Rendere pan per focaccia
È un’espressione che, quando viene usata, pare ai più negativa: spesso ce ne serviamo per indicare la volontà di ricambiare un torto o restituire un’offesa a chi ce l’ha fatta. Essa deriva dal fatto che le parole «pane» e «focaccia» (dal latino tardo focacia, derivato di focus = «fuoco») rimandano a cibi che condividono proprio tutto: entrambi sono il prodotto di farina, acqua, lievito e sale; entrambi sono cotti nel forno o alla brace; entrambi sono molto gustosi… Peccato per l’uso lessicale negativo!

Siamo alla frutta!
Se è vero che, come dice il proverbio, «il mondo è bello perché è vari», è chiaro che siamo liberi di avere i nostri gusti, così come gli altri hanno i loro. Tuttavia c’è una questione, relativa alla distribuzione delle portate durante il pasto, su cui si è discusso a lungo: quando portare in tavola il dolce?

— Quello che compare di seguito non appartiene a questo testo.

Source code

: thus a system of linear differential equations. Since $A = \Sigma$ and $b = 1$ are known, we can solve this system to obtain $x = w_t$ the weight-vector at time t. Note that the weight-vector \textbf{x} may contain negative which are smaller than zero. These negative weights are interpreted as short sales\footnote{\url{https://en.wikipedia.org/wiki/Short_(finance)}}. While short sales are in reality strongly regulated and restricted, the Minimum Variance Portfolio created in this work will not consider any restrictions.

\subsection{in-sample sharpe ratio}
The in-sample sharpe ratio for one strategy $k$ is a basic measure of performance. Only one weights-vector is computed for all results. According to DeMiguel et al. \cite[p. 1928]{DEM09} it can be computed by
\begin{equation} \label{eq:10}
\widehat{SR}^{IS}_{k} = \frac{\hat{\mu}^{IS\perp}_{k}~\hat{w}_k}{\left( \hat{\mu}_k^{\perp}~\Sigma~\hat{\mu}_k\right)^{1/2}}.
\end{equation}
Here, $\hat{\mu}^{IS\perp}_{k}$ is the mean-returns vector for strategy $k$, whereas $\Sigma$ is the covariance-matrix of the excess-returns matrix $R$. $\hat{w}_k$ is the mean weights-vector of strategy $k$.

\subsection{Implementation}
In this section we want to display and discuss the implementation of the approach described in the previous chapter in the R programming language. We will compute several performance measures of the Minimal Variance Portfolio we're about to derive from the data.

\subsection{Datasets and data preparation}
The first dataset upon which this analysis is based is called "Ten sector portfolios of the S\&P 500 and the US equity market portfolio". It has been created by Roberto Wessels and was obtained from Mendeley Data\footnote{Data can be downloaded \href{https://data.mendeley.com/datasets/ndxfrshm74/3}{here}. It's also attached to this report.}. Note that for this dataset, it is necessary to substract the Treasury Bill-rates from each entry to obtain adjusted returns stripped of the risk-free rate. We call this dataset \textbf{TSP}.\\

Prima o dopo la frutta? Per trovare una risposta a questa domanda, un aiuto può venirci anche da lessico. Chi infatti non conosce la locuzione «siamo alla frutta»? È un modo di dire che usiamo spesso quando vogliamo dire, ad esempio che siamo rimasti senza soldi, o che siamo in una situazione problematica e non vediamo vie d’uscita o soluzioni, cioè quando pare proprio che non ci sia più niente da fare.

Questa espressione tipica della lingua italiana sembrerebbe considerare la frutta come conclusione di un pranzo o una cena. E infatti, se diciamo «siamo alla frutta» è perché non c’è proprio più nulla che possa cambiare la situazione: siamo alla fine!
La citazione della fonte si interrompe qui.